Then search engine crawlers should get paywalled too. The motivation is correct....

mdoms · on Feb 14, 2022

I'm not following your logic here. The Economist wants to charge readers because they produce high quality content that's worth paying for (in their estimation). This seems entirely orthogonal to whether they blacklist a web crawler - a crawler they didn't even ask for, which would be all over their website whether they want it or not.

I think you're confused because the crawler and the browser both use the same channel and the same protocols to access the information (the website over HTTP). But that's just a detail. Google could send them a hand written form for them to fill out with details of each of their articles and some thumbnail images to be manually entered into a Google database for all we care.

lmm · on Feb 14, 2022

> I think you're confused because the crawler and the browser both use the same channel and the same protocols to access the information (the website over HTTP). But that's just a detail. Google could send them a hand written form for them to fill out with details of each of their articles and some thumbnail images to be manually entered into a Google database for all we care.

I disagree; I care quite a bit about whether the Google results are about the actual page I'm going to see or about what the page author claimed the page would be about. (Indeed I'm old enough to remember that what originally set Google apart from competing search engines was that it would ignore the meta keyword tags that authors used to describe their pages, in favour of indexing the visible page content directly)

IanCal · on Feb 14, 2022

And surely we'd want high quality content returned from a search engine.
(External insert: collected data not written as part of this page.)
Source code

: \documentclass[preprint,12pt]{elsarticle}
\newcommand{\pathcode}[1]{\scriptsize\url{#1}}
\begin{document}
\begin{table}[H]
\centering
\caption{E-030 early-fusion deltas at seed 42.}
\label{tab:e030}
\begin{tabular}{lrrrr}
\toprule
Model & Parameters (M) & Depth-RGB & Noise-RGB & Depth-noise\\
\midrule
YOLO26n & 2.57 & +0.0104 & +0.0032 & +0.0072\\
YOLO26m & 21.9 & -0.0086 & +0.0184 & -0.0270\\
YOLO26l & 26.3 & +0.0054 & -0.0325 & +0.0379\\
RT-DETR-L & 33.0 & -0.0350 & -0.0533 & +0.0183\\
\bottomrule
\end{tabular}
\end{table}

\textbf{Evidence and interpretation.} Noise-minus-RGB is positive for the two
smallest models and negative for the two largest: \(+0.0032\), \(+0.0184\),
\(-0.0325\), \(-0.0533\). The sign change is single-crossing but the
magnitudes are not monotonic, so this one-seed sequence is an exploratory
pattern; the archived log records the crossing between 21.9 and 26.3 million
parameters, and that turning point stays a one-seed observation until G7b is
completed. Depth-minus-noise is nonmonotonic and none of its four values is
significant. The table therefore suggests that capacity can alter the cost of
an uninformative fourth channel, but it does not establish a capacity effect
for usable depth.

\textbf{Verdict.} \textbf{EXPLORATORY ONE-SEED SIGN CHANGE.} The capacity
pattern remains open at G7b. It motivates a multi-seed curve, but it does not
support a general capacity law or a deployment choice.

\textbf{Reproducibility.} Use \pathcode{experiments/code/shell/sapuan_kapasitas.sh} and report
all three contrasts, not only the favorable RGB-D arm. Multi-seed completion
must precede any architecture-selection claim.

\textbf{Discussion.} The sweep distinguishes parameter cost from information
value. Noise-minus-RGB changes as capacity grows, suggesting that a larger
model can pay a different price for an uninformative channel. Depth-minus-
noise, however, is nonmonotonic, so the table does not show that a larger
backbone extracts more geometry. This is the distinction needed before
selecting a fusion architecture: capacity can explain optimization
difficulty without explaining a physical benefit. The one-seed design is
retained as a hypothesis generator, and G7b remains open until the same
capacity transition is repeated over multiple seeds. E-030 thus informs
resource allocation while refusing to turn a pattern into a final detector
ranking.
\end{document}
If Google never returned results where the company wanted me to buy something it'd be pretty sparse

mdoms · on Feb 14, 2022

Seems like you should take that up with Google? Why should The Economist be obligated to serve no content to a crawler just because they want to charge readers a fair price for their content?

md224 · on Feb 14, 2022

I think the person you're replying to is agreeing with you.

Karunamon · on Feb 14, 2022

You're a couple lines of robots.txt from not having your site appear in search engines most people use. Meanwhile, putting something up on the open internet includes the risk that people and robots will see it.

aserdf · on Feb 14, 2022

IMO the issue is the paywall is essentially "cloaking" by google webmaster standards. different content is displayed to the crawler (actual text of the article which gets indexed) vs the user (a paywall).

the content provider might not ask for the crawler but they are certainly catering to it - and benefitting from it.

jsmeaton · on Feb 14, 2022

I’m not confused and I don’t really understand why you think I am.

I believe the content that is indexed is the content you can see. Sites used to be penalised, heavily, for returning different content to google. Hiding the paywall for google falls into that bucket.

At a minimum the search results should display if they’re paywalled and provide tools to exclude that content from results.